Le groupe précise que, hors financement participatif, 150 millions d’euros supplémentaires sont investis sur ce projet énergétique majeur, présenté comme stratégique pour répondre à la hausse des besoins dans l’Ouest guyanais.
Une centrale hybride photovoltaïque + batteries + biocarburant
Le projet Sainte-Anne repose sur un modèle hybride, combinant plusieurs sources pour garantir une production plus stable : 43 MW de panneaux photovoltaïques, un stockage par batteries lithium-ion de 135 MWh, et 7 MW de groupes électrogènes fonctionnant au biocarburant, en complément.
Selon Voltalia, la centrale doit produire environ 50 GWh par an, soit l’équivalent de la consommation électrique de 50 000 habitants.
Les premiers travaux ont démarré à l’été 2025. La mise en service est annoncée pour 2028.
Un emplacement “stratégique” et un projet inscrit dans la PPE
La centrale est implantée à proximité du poste source EDF du carrefour Margot, un choix que Voltalia présente comme un avantage majeur pour faciliter le raccordement au réseau.
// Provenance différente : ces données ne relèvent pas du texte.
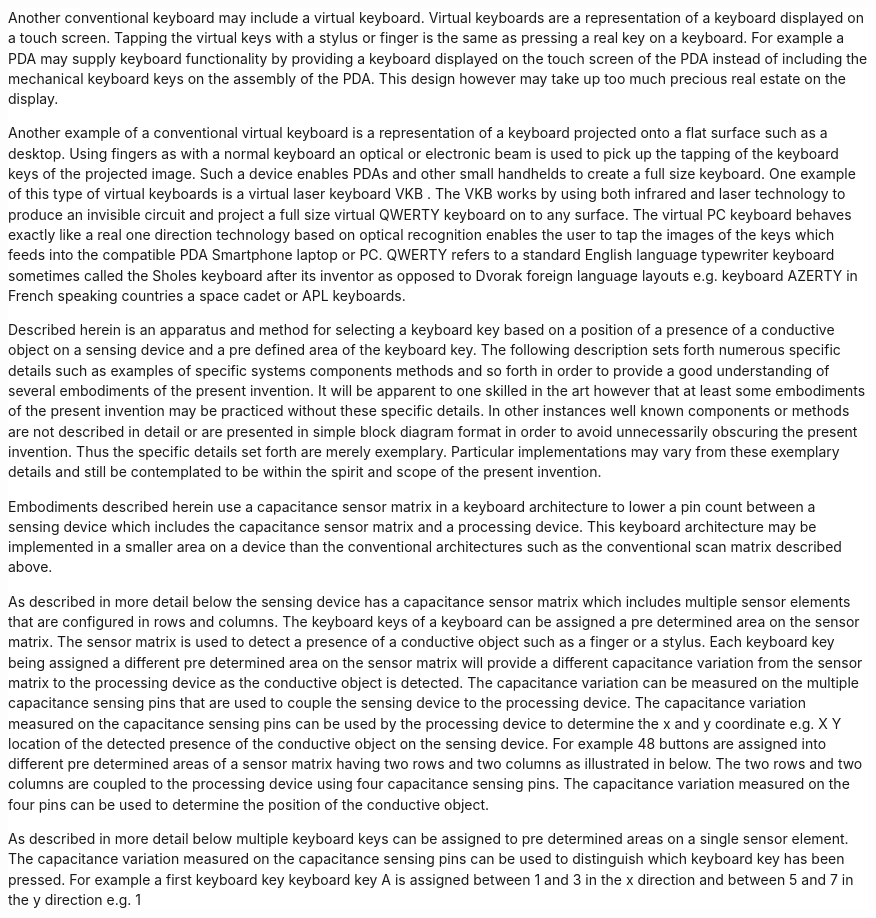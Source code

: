 Another conventional keyboard may include a virtual keyboard. Virtual keyboards are a representation of a keyboard displayed on a touch screen. Tapping the virtual keys with a stylus or finger is the same as pressing a real key on a keyboard. For example a PDA may supply keyboard functionality by providing a keyboard displayed on the touch screen of the PDA instead of including the mechanical keyboard keys on the assembly of the PDA. This design however may take up too much precious real estate on the display.

Another example of a conventional virtual keyboard is a representation of a keyboard projected onto a flat surface such as a desktop. Using fingers as with a normal keyboard an optical or electronic beam is used to pick up the tapping of the keyboard keys of the projected image. Such a device enables PDAs and other small handhelds to create a full size keyboard. One example of this type of virtual keyboards is a virtual laser keyboard VKB . The VKB works by using both infrared and laser technology to produce an invisible circuit and project a full size virtual QWERTY keyboard on to any surface. The virtual PC keyboard behaves exactly like a real one direction technology based on optical recognition enables the user to tap the images of the keys which feeds into the compatible PDA Smartphone laptop or PC. QWERTY refers to a standard English language typewriter keyboard sometimes called the Sholes keyboard after its inventor as opposed to Dvorak foreign language layouts e.g. keyboard AZERTY in French speaking countries a space cadet or APL keyboards.

Described herein is an apparatus and method for selecting a keyboard key based on a position of a presence of a conductive object on a sensing device and a pre defined area of the keyboard key. The following description sets forth numerous specific details such as examples of specific systems components methods and so forth in order to provide a good understanding of several embodiments of the present invention. It will be apparent to one skilled in the art however that at least some embodiments of the present invention may be practiced without these specific details. In other instances well known components or methods are not described in detail or are presented in simple block diagram format in order to avoid unnecessarily obscuring the present invention. Thus the specific details set forth are merely exemplary. Particular implementations may vary from these exemplary details and still be contemplated to be within the spirit and scope of the present invention.

Embodiments described herein use a capacitance sensor matrix in a keyboard architecture to lower a pin count between a sensing device which includes the capacitance sensor matrix and a processing device. This keyboard architecture may be implemented in a smaller area on a device than the conventional architectures such as the conventional scan matrix described above.

As described in more detail below the sensing device has a capacitance sensor matrix which includes multiple sensor elements that are configured in rows and columns. The keyboard keys of a keyboard can be assigned a pre determined area on the sensor matrix. The sensor matrix is used to detect a presence of a conductive object such as a finger or a stylus. Each keyboard key being assigned a different pre determined area on the sensor matrix will provide a different capacitance variation from the sensor matrix to the processing device as the conductive object is detected. The capacitance variation can be measured on the multiple capacitance sensing pins that are used to couple the sensing device to the processing device. The capacitance variation measured on the capacitance sensing pins can be used by the processing device to determine the x and y coordinate e.g. X Y location of the detected presence of the conductive object on the sensing device. For example 48 buttons are assigned into different pre determined areas of a sensor matrix having two rows and two columns as illustrated in below. The two rows and two columns are coupled to the processing device using four capacitance sensing pins. The capacitance variation measured on the four pins can be used to determine the position of the conductive object.

As described in more detail below multiple keyboard keys can be assigned to pre determined areas on a single sensor element. The capacitance variation measured on the capacitance sensing pins can be used to distinguish which keyboard key has been pressed. For example a first keyboard key keyboard key A is assigned between 1 and 3 in the x direction and between 5 and 7 in the y direction e.g. 1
Le projet s’inscrit dans la Programmation pluriannuelle de l’énergie (PPE) de Guyane, qui vise la transition énergétique du territoire et un mix électrique 100% renouvelable à l’horizon 2027.
À Mana, Voltalia rappelle qu’un précédent projet, le parc solaire de Sable Blanc, avait déjà fait l’objet d’un financement participatif en 2023, avec 570 000 euros collectés localement.
Un enjeu de souveraineté énergétique
En Guyane, la question énergétique est un sujet de souveraineté concrète : sécurité d’approvisionnement, prix, fiabilité du réseau, développement économique. Si les ambitions “100% renouvelable” sont souvent affichées, elles doivent surtout se traduire par des infrastructures robustes et pilotables.
C’est précisément ce que cherche à incarner cette centrale hybride : produire propre, mais aussi produire de façon stable, ce qui reste le vrai défi dans un territoire où la croissance démographique et l’activité augmentent plus vite que les capacités de production.